Tim reports a doubling of sales volume since the closure of non-essential businesses in mid-March.

“What’s happening is, a lot of people are finding out about us, and they love the idea that nobody’s touching their food and breathing on their food,” Tim said. “I think that’s really made a lot of new interest in what they’re getting. They don’t want to go to the store to be around a lot of people. They can come here. They can walk along the front of the table, separated from the other people. We are boxing everything; they pay for it; and then they can put it in their own box or bag (or use ours) and take it home.”

Bougton says the pandemic presents an opportunity for his business and regional agriculture to expand.

“We’re planning more. We’re trying to figure that out because we don’t know if it’s gonna last. We don’t know if it’s gonna be a short-term thing or a long-term thing. And so that’s the gamble right now. We’re planting now thinking it’s gonna be a long-term thing.

“I think that the people that find the product that I have are gonna love it because we have a really good fresh product. I don’t think you can find the quality of what we have in most stores. You might find one or two things that are similar, but overall, you’re not going to find what we bring because we’re getting it fresh from the field, putting it in the cooler, and we’re bringing it here. So, I think that a lot of the people that are finding us are gonna continue to come here, even if everything changes back to somewhat normal.”
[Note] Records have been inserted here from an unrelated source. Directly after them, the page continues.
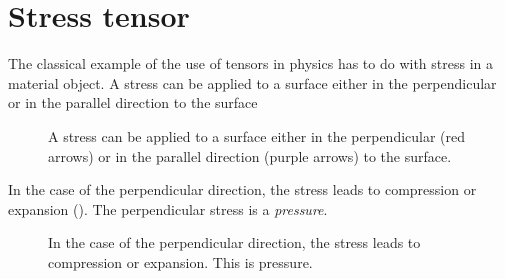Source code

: \section{Stress tensor}

The classical example of the use of tensors in physics has to do with
stress in a material object. A stress can be applied to a surface
either in the perpendicular or in the parallel direction to the
surface 

\begin{figure}
  \begin{center}
  \end{center}
  \caption[]{A stress can be applied to a surface
either in the perpendicular (red arrows) or in the parallel direction
(purple arrows) to the surface.}
  \label{fig:tensor1}
\end{figure}

In the case of the perpendicular direction, the stress leads to
compression or expansion (). The perpendicular stress is a {\it pressure}. 

\begin{figure}
  \begin{center}
  \end{center}
  \caption[]{In the case of the perpendicular direction, the stress leads to
compression or expansion. This is pressure.}
  \label{fig:tensor2}
\end{figure}

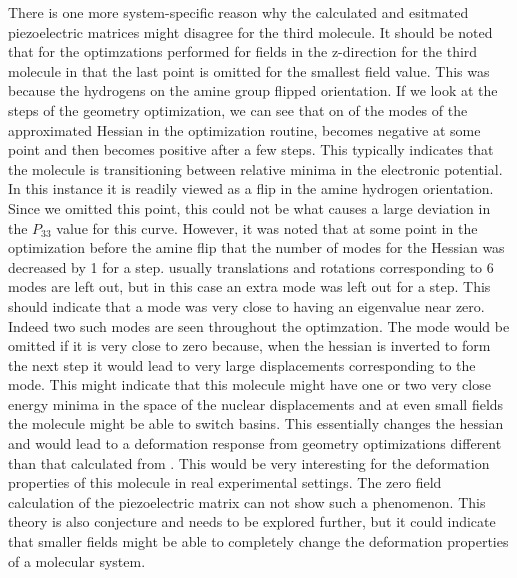 There is one more system-specific reason why the calculated and esitmated piezoelectric matrices might disagree for the third molecule. 
It should be noted that for the optimzations performed for fields in the z-direction for the third molecule in  that the last point is omitted for the smallest
field value.  
This was because the hydrogens on the amine group flipped orientation.  
If we look at the steps of the geometry optimization, we can see that on of the modes of the approximated Hessian in the optimization routine, becomes negative at some point and then becomes 
positive after a few steps.  
This typically indicates that the molecule is transitioning between relative minima in the electronic potential.  
In this instance it is readily viewed as a flip in the amine hydrogen orientation. 
Since we omitted this point, this could not be what causes a large deviation in the $P_33$ value for this curve.  
However, it was noted that at some point in the optimization before the amine flip that the number of modes for the Hessian was decreased by 1 for a step.  
usually translations and rotations corresponding to 6 modes are left out, but in this case an extra mode was left out for a step. 
This should indicate that a mode was very close to having an eigenvalue near zero.  
Indeed two such modes are seen throughout the optimzation.  
The mode would be omitted if it is very close to zero because, when the hessian is inverted to form the next step it would lead to very large displacements corresponding to the mode.
This might indicate that this molecule might have one or two very close energy minima in the space of the nuclear displacements and at even small fields the molecule might be able to switch basins. 
This essentially changes the hessian and would lead to a deformation response from geometry optimizations different than that calculated from .
This would be very interesting for the deformation properties of this molecule in real experimental settings.
The zero field calculation of the piezoelectric matrix can not show such a phenomenon.
This theory is also conjecture and needs to be explored further, but it could indicate that smaller fields might be able to completely change the deformation properties of a molecular system.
The novel coronavirus pandemic comes with many potential lessons for society, and one could be the importance of growing diverse foods closer than 150 miles from the consumer. Large-scale, mono-crop operations have watched harvests go to waste recently due to gaps in packaging and distribution. Small farms need to grow a diversity of crops to be environmentally and economically sustainable.
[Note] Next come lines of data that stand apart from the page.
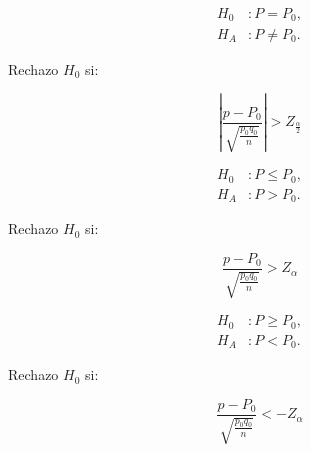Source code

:
	\begin{minipage}[c]{\textwidth}
    \begin{minipage}[c]{0.3 \textwidth}\item
    	\begin{align*}
    	H_0&: P = P_0,\\
    	H_A&: P \neq P_0.    	
    	\end{align*}\end{minipage} \hfill
    \begin{minipage}[b]{0.3 \textwidth}\item
				Rechazo	$H_0$ si:		
		\end{minipage} \hfill
    \begin{minipage}[c]{0.3 \textwidth}\item
	 $$\left|\frac { p-P_{ 0 } }{ \sqrt { \frac { p_{ 0 }q_{ 0 } }{ n }  }  } \right| > Z_{\frac{\alpha}{2}}$$
    \end{minipage}
    \end{minipage}
    
    
	\begin{minipage}[c]{\textwidth}
    \begin{minipage}[c]{0.3 \textwidth}\item
    	\begin{align*}
    	H_0&: P \le P_0,\\
    	H_A&: P > P_0.    	
    	\end{align*}\end{minipage} \hfill
    \begin{minipage}[b]{0.3 \textwidth}\item
				Rechazo $H_0$ si:		
		\end{minipage} \hfill
    \begin{minipage}[c]{0.3 \textwidth}\item
	 $$\frac { p-P_{ 0 } }{ \sqrt { \frac { p_{ 0 }q_{ 0 } }{ n }  }  } > Z_{\alpha}$$
    \end{minipage}
    \end{minipage}
    
		\begin{minipage}[b]{\textwidth}
    \begin{minipage}[c]{0.3 \textwidth}\item
    	\begin{align*}
    	H_0&: P \ge P_0,\\
    	H_A&: P < P_0.    	
    	\end{align*}\end{minipage} \hfill
    \begin{minipage}[c]{0.3 \textwidth}\item
				Rechazo $H_0$ si:		
		\end{minipage} \hfill
    \begin{minipage}[c]{0.3 \textwidth}\item
	 $$\frac { p-P_{ 0 } }{ \sqrt { \frac { p_{ 0 }q_{ 0 } }{ n }  }  } <- Z_{\alpha}$$
    \end{minipage}
    \end{minipage}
“I have found that it’s better to have a lot of diversity and have smaller amounts, than to have one gigantic crop of one thing. I lost 15 acres of raspberries in one year and almost bankrupt us, so, I don’t do that anymore. That’s why I have the volume and variety that I do,” Tim said. 

Amber Oaks Berry Farm stand in the Village Shopping Center on California Avenue on May 2, 2020 – photo: Anthony Postman/The Ally

The western slope of the Sierra is rich, diverse farmland. Many small farms dot the region around Citrus Heights, Penryn, Auburn, Grass Valley and Nevada City. Tim says the pandemic has inspired a transition toward locally grown products.
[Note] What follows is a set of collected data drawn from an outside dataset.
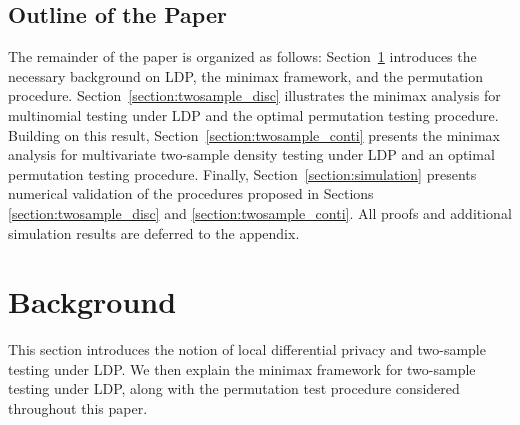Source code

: \documentclass[twoside,11pt]{article}
\begin{document}
\subsection{Outline of the Paper}
The remainder of the paper is organized as follows:
Section~\ref{section:background} introduces the necessary background on LDP, the minimax framework, and the permutation procedure.
Section~\ref{section:twosample_disc} illustrates the minimax analysis for multinomial testing under LDP and the optimal permutation testing procedure.
Building on this result, Section~\ref{section:twosample_conti} presents the minimax analysis for multivariate two-sample density testing under LDP and an optimal permutation testing procedure.
Finally, Section~\ref{section:simulation} presents numerical validation of the procedures proposed in Sections \ref{section:twosample_disc} and \ref{section:twosample_conti}. All proofs and additional simulation results are deferred to the appendix.
%
\section{Background}\label{section:background}
This section introduces the notion of local differential privacy and two-sample testing under LDP. We then explain the minimax framework for two-sample testing under LDP, along with the permutation test procedure considered throughout this paper. 
%
\end{document}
“My friend, around the corner from me – their business is going crazy. They’ve been selling Wednesday and Saturday in their yard. Their business has more than doubled since this started. And they’re planting all kinds of new veggies … he had lost his job and his wife had lost her job, and they’re trying to make the farm work for them. She started baking. She did the cottage-law thing and started doing a lot of baked goods, but they’re also growing stuff, and they’re crazy busy. People are lined up outside the gate when they open.

“So it’s huge for small farms and small businesses right now that are growing stuff at home. I think it’ll have a big effect for a long time. Like I said: when they find you–and they know what you have–they’re not going to quit coming, just because COVID ends.”

When Anthony Postman is not working on music, or conceptualizing conversations for The Ally, he is pondering vegetable procurement and food sovereignty.